Living with Raptors

I have a family of Red-Tailed Hawks living in one of my trees. The baby hawks are tearing across the sky, diving and screeching –learning their role: Predator.

Baby Red-Tailed Hawk

Red-Tailed Hawks live comfortably with humans and we have been very comfortable together year after year. When I looked up the formal name of the birds, Buteo jamaicensis, I stumbled across the information that hawks, as well as eagles, vultures, falcons and owls are generally referred to as raptors.  Raptors. The dinosaur heritage. The name raptor is apparently applied to birds with strong sharp talons for picking up and carrying away prey and who have hooked bills for tearing their prey to pieces.  http://www.10000birds.com/

As fearsome as these Red-Tailed Hawks might be to rabbits, squirrels, rats and mice, they are homebodies at heart. They like to make a home in one place, long term. They are monogamous and generally mate for life.
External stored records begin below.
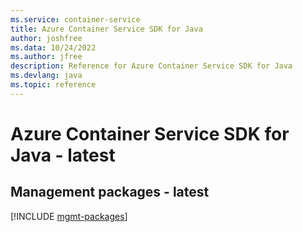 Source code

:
 ```yaml
---
ms.service: container-service
title: Azure Container Service SDK for Java
author: joshfree
ms.data: 10/24/2022
ms.author: jfree
description: Reference for Azure Container Service SDK for Java
ms.devlang: java
ms.topic: reference
---
```

# Azure Container Service SDK for Java - latest

## Management packages - latest
[!INCLUDE [mgmt-packages](container-service-mgmt-index.md)] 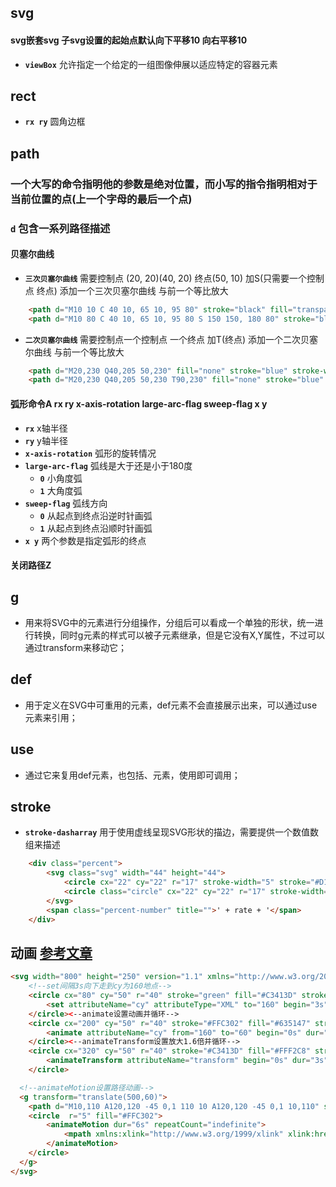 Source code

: ## svg
#### svg嵌套svg 子svg设置的起始点默认向下平移10 向右平移10
* __`viewBox`__ 允许指定一个给定的一组图像伸展以适应特定的容器元素
## rect
* __`rx ry`__ 圆角边框
## path
### 一个大写的命令指明他的参数是绝对位置，而小写的指令指明相对于当前位置的点(上一个字母的最后一个点)
### __`d`__ 包含一系列路径描述
#### 贝塞尔曲线
* __`三次贝塞尔曲线`__ 需要控制点 (20, 20)(40, 20) 终点(50, 10) 加S(只需要一个控制点 终点) 添加一个三次贝塞尔曲线 与前一个等比放大
```html
    <path d="M10 10 C 40 10, 65 10, 95 80" stroke="black" fill="transparent"/>
    <path d="M10 80 C 40 10, 65 10, 95 80 S 150 150, 180 80" stroke="black" fill="transparent"/>
```
* __`二次贝塞尔曲线`__  需要控制点一个控制点 一个终点 加T(终点) 添加一个二次贝塞尔曲线 与前一个等比放大
```html
    <path d="M20,230 Q40,205 50,230" fill="none" stroke="blue" stroke-width="5"></path>
    <path d="M20,230 Q40,205 50,230 T90,230" fill="none" stroke="blue" stroke-width="5"></path>
```
#### 弧形命令A rx ry x-axis-rotation large-arc-flag sweep-flag x y
* __`rx`__ x轴半径
* __`ry`__ y轴半径
* __`x-axis-rotation`__ 弧形的旋转情况
* __`large-arc-flag`__ 弧线是大于还是小于180度
  * __`0`__ 小角度弧
  * __`1`__ 大角度弧
* __`sweep-flag`__ 弧线方向
  * __`0`__ 从起点到终点沿逆时针画弧
  * __`1`__ 从起点到终点沿顺时针画弧
* __`x y`__  两个参数是指定弧形的终点
#### 关闭路径Z
## g
* 用来将SVG中的元素进行分组操作，分组后可以看成一个单独的形状，统一进行转换，同时g元素的样式可以被子元素继承，但是它没有X,Y属性，不过可以通过transform来移动它；
## def
* 用于定义在SVG中可重用的元素，def元素不会直接展示出来，可以通过use元素来引用；
## use
* 通过它来复用def元素，也包括<g>、<symbol>元素，使用<use xlink: href="#id"/>即可调用；
## stroke
* __`stroke-dasharray`__ 用于使用虚线呈现SVG形状的描边，需要提供一个数值数组来描述
```html
    <div class="percent">
        <svg class="svg" width="44" height="44">
            <circle cx="22" cy="22" r="17" stroke-width="5" stroke="#D1D3D7" fill="none"></circle>
            <circle class="circle" cx="22" cy="22" r="17" stroke-width="5" stroke="#00A5E0" fill="none" transform="matrix(0,-1,1,0,0,44)" stroke-dasharray="10 106"></circle>
        </svg>
        <span class="percent-number" title="">' + rate + '</span>
    </div>
```
## 动画 [参考文章](article)
```html
<svg width="800" height="250" version="1.1" xmlns="http://www.w3.org/2000/svg">
    <!--set间隔3s向下走到cy为160地点-->
    <circle cx="80" cy="50" r="40" stroke="green" fill="#C3413D" stroke-width="5">
        <set attributeName="cy" attributeType="XML" to="160" begin="3s"></set>
    </circle><--animate设置动画并循环-->
    <circle cx="200" cy="50" r="40" stroke="#FFC302" fill="#635147" stroke-width="5">
        <animate attributeName="cy" from="160" to="60" begin="0s" dur="2s"></animate>
    </circle><--animateTransform设置放大1.6倍并循环-->
    <circle cx="320" cy="50" r="40" stroke="#C3413D" fill="#FFF2C8" stroke-width="5">
        <animateTransform attributeName="transform" begin="0s" dur="3s" type="scale" from="1" to="1.6" repeatCount="3"></animateTransform>
    </circle>

  <!--animateMotion设置路径动画-->
  <g transform="translate(500,60)">
    <path d="M10,110 A120,120 -45 0,1 110 10 A120,120 -45 0,1 10,110" stroke="#9B7B56" stroke-width="2" fill="none" id="theMotionPath" ></path>
    <circle  r="5" fill="#FFC302">
        <animateMotion dur="6s" repeatCount="indefinite">
            <mpath xmlns:xlink="http://www.w3.org/1999/xlink" xlink:href="#theMotionPath"></mpath>
        </animateMotion>
    </circle>
  </g>
</svg>
```

[article]:https://zhuanlan.zhihu.com/p/25016633 "svg文章"

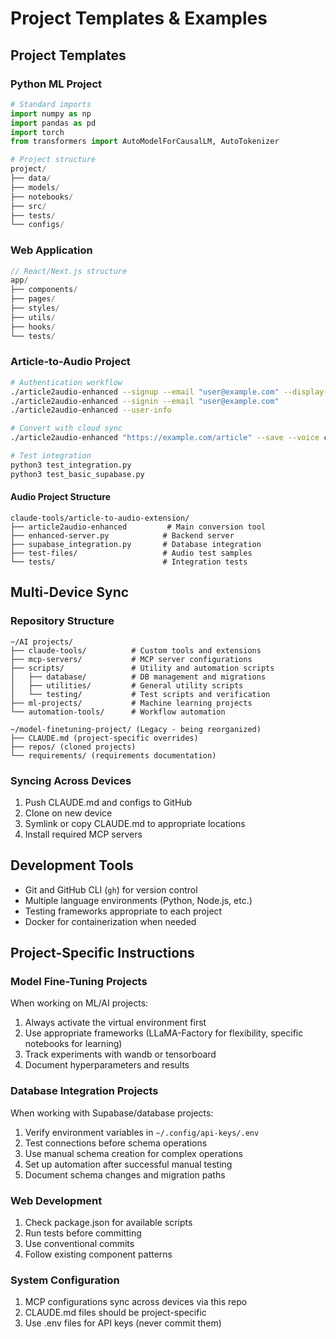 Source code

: # Project Templates & Examples

## Project Templates

### Python ML Project
```python
# Standard imports
import numpy as np
import pandas as pd
import torch
from transformers import AutoModelForCausalLM, AutoTokenizer

# Project structure
project/
├── data/
├── models/
├── notebooks/
├── src/
├── tests/
└── configs/
```

### Web Application
```javascript
// React/Next.js structure
app/
├── components/
├── pages/
├── styles/
├── utils/
├── hooks/
└── tests/
```

### Article-to-Audio Project
```bash
# Authentication workflow
./article2audio-enhanced --signup --email "user@example.com" --display-name "Name"
./article2audio-enhanced --signin --email "user@example.com"
./article2audio-enhanced --user-info

# Convert with cloud sync
./article2audio-enhanced "https://example.com/article" --save --voice christopher

# Test integration
python3 test_integration.py
python3 test_basic_supabase.py
```

#### Audio Project Structure
```
claude-tools/article-to-audio-extension/
├── article2audio-enhanced         # Main conversion tool
├── enhanced-server.py            # Backend server
├── supabase_integration.py       # Database integration
├── test-files/                   # Audio test samples
└── tests/                        # Integration tests
```

## Multi-Device Sync

### Repository Structure
```
~/AI projects/
├── claude-tools/          # Custom tools and extensions
├── mcp-servers/           # MCP server configurations
├── scripts/               # Utility and automation scripts
│   ├── database/          # DB management and migrations
│   ├── utilities/         # General utility scripts
│   └── testing/           # Test scripts and verification
├── ml-projects/           # Machine learning projects
└── automation-tools/      # Workflow automation

~/model-finetuning-project/ (Legacy - being reorganized)
├── CLAUDE.md (project-specific overrides)
├── repos/ (cloned projects)
└── requirements/ (requirements documentation)
```

### Syncing Across Devices
1. Push CLAUDE.md and configs to GitHub
2. Clone on new device
3. Symlink or copy CLAUDE.md to appropriate locations
4. Install required MCP servers

## Development Tools
- Git and GitHub CLI (`gh`) for version control
- Multiple language environments (Python, Node.js, etc.)
- Testing frameworks appropriate to each project
- Docker for containerization when needed

## Project-Specific Instructions

### Model Fine-Tuning Projects
When working on ML/AI projects:
1. Always activate the virtual environment first
2. Use appropriate frameworks (LLaMA-Factory for flexibility, specific notebooks for learning)
3. Track experiments with wandb or tensorboard
4. Document hyperparameters and results

### Database Integration Projects
When working with Supabase/database projects:
1. Verify environment variables in `~/.config/api-keys/.env`
2. Test connections before schema operations
3. Use manual schema creation for complex operations
4. Set up automation after successful manual testing
5. Document schema changes and migration paths

### Web Development
1. Check package.json for available scripts
2. Run tests before committing
3. Use conventional commits
4. Follow existing component patterns

### System Configuration
1. MCP configurations sync across devices via this repo
2. CLAUDE.md files should be project-specific
3. Use .env files for API keys (never commit them) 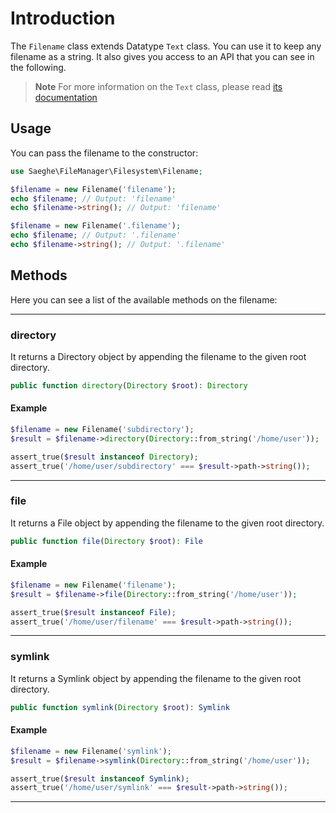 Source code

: # Introduction

The `Filename` class extends Datatype `Text` class.
You can use it to keep any filename as a string.
It also gives you access to an API that you can see in the following.

> **Note**
> For more information on the `Text` class, please read [its documentation](https://saeghe.com/packages/datatype/documentations/text-class)

## Usage

You can pass the filename to the constructor:

```php
use Saeghe\FileManager\Filesystem\Filename;

$filename = new Filename('filename');
echo $filename; // Output: 'filename'
echo $filename->string(); // Output: 'filename'

$filename = new Filename('.filename');
echo $filename; // Output: '.filename'
echo $filename->string(); // Output: '.filename'
```

## Methods

Here you can see a list of the available methods on the filename:

---
### directory

It returns a Directory object by appending the filename to the given root directory.

```php
public function directory(Directory $root): Directory
```

#### Example

```php
$filename = new Filename('subdirectory');
$result = $filename->directory(Directory::from_string('/home/user'));

assert_true($result instanceof Directory);
assert_true('/home/user/subdirectory' === $result->path->string());
```
---
### file

It returns a File object by appending the filename to the given root directory.

```php
public function file(Directory $root): File
```

#### Example

```php
$filename = new Filename('filename');
$result = $filename->file(Directory::from_string('/home/user'));

assert_true($result instanceof File);
assert_true('/home/user/filename' === $result->path->string());
```
---
### symlink

It returns a Symlink object by appending the filename to the given root directory.

```php
public function symlink(Directory $root): Symlink
```

#### Example

```php
$filename = new Filename('symlink');
$result = $filename->symlink(Directory::from_string('/home/user'));

assert_true($result instanceof Symlink);
assert_true('/home/user/symlink' === $result->path->string());
```
---

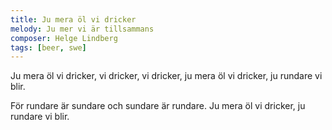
 ```yaml
---
title: Ju mera öl vi dricker
melody: Ju mer vi är tillsammans
composer: Helge Lindberg
tags: [beer, swe]
---
```


Ju mera öl vi dricker,
vi dricker, vi dricker,
ju mera öl vi dricker,
ju rundare vi blir.

För rundare är sundare
och sundare är rundare.
Ju mera öl vi dricker,
ju rundare vi blir.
Both parents incubate the eggs that are laid in a big stick nest.

I have always thought my guardian dog and rooster protected my chickens from the resident hawks. The 100-pound Great Pyrenees will jump and snap at the birds when they fly too low. But it turns out Red-Tailed Hawks don’t care to eat other birds, although I think they like to tease my dog. Other hawks, like Cooper’s Hawks, prey on birds: robins, sparrows and chickens. A friend regularly has to watch as one of her chickens is carried away by a hawk. Farmers used to shoot them all but the decline of farmers has resulted in an increase in the hawk population, including my Red-Tails who were shot out of ignorance and the usual human tendency to overkill.

They are welcome residents here although my blood runs a little cold when I hear one of them has made a kill. As they carry their dinner skyward, they let out the most piercing shriek, full of triumph. Raptors.